◆ **Information provided**:
####
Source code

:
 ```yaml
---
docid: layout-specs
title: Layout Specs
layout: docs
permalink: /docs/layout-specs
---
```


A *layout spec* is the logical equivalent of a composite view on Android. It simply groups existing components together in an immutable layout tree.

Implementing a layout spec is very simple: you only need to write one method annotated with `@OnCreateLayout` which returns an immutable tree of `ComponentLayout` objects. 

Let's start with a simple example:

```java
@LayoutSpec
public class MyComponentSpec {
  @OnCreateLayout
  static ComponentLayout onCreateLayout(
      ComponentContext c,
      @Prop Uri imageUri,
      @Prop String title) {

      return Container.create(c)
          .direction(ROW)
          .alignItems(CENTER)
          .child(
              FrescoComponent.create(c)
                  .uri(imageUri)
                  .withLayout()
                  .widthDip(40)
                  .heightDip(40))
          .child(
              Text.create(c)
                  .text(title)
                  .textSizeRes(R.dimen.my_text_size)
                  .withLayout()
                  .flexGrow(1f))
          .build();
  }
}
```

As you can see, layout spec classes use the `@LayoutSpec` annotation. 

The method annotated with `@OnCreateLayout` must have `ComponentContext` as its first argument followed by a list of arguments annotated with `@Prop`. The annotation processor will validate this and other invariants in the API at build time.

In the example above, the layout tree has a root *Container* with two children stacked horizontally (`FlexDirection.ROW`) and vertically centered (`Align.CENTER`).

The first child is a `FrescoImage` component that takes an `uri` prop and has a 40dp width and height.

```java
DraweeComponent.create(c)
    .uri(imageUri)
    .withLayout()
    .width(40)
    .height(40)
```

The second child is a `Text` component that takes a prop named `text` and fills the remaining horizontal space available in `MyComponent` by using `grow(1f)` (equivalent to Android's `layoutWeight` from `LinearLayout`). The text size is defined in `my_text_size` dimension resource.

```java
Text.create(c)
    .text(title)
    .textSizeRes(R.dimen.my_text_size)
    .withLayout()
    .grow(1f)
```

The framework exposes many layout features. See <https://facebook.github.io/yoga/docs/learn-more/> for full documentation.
####
◆ **What is needed**: Your answer should be one number: how many lines in the records above include "imageUri".

◆ **Answer section**: 3